=== Problem statement ===
Copy exactly the lines of the data below that run from the line holding "stateful agent orchestration)" through the line holding "Loops with **LangGraph**)", both ends included.

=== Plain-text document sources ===
=-=-=

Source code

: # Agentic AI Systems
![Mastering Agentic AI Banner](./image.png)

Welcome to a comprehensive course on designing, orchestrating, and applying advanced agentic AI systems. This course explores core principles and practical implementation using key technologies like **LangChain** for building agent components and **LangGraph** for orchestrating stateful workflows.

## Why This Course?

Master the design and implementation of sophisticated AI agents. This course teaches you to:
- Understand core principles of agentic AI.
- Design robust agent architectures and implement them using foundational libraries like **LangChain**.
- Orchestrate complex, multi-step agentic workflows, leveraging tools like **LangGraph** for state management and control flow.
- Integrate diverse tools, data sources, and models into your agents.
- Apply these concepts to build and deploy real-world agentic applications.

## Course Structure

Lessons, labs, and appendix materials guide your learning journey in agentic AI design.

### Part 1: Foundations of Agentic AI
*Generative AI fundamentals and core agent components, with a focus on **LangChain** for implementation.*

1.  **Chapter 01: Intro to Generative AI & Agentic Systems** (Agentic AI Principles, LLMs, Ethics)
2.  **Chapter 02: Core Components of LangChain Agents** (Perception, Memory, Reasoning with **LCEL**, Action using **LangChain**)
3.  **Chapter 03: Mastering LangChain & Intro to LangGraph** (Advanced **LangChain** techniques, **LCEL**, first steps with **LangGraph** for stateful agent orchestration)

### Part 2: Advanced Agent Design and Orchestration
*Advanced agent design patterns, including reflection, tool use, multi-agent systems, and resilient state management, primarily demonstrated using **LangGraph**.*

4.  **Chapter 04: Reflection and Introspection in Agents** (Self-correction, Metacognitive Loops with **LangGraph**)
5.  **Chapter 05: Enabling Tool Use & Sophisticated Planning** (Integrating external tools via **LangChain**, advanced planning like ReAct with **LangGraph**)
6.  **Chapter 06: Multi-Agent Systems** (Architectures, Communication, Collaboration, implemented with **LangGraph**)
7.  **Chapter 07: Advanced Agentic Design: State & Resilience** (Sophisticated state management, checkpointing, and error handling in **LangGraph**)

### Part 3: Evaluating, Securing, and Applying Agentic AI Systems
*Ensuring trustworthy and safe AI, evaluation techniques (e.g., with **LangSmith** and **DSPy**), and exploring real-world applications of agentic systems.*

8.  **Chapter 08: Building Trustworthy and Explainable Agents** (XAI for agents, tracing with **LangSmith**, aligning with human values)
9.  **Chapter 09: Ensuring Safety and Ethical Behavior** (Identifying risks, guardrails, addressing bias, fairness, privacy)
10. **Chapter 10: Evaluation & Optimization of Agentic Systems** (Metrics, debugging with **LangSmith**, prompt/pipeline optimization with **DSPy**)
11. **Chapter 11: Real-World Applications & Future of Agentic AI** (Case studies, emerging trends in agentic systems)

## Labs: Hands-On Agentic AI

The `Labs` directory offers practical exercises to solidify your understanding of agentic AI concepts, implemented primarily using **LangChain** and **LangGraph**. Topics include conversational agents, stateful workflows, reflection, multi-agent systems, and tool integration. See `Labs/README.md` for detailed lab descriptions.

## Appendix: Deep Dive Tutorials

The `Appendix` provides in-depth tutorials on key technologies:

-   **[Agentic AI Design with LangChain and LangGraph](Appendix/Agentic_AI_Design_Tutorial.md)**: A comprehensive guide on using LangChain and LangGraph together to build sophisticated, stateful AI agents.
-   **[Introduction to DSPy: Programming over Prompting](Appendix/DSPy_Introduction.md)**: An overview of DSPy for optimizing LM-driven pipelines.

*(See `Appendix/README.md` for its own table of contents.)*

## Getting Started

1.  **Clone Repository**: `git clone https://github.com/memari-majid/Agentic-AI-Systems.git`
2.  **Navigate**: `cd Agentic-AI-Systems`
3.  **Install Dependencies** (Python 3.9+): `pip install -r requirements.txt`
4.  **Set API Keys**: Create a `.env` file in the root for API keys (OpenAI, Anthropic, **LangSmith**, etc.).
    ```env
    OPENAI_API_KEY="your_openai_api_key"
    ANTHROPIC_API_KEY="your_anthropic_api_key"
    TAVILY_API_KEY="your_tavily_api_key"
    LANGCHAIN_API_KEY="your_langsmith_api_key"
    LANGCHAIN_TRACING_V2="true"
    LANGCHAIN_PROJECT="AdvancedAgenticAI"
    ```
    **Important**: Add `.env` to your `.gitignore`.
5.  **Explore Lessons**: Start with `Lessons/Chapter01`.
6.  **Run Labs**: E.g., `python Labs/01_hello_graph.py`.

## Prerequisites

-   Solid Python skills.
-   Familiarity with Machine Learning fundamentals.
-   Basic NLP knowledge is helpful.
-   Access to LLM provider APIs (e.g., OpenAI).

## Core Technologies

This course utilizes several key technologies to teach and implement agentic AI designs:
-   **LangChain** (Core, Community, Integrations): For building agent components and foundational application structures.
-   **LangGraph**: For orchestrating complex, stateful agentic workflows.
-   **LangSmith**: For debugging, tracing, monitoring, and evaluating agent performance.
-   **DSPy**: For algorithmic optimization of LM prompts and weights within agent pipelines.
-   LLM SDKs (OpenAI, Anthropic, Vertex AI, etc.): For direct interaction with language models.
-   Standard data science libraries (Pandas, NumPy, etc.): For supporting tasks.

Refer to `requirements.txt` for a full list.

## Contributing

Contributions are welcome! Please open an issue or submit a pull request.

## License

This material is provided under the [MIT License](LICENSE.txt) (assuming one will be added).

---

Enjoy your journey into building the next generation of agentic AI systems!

=-=-=

=== Task output ===
3.  **Chapter 03: Mastering LangChain & Intro to LangGraph** (Advanced **LangChain** techniques, **LCEL**, first steps with **LangGraph** for stateful agent orchestration)

### Part 2: Advanced Agent Design and Orchestration
*Advanced agent design patterns, including reflection, tool use, multi-agent systems, and resilient state management, primarily demonstrated using **LangGraph**.*

4.  **Chapter 04: Reflection and Introspection in Agents** (Self-correction, Metacognitive Loops with **LangGraph**)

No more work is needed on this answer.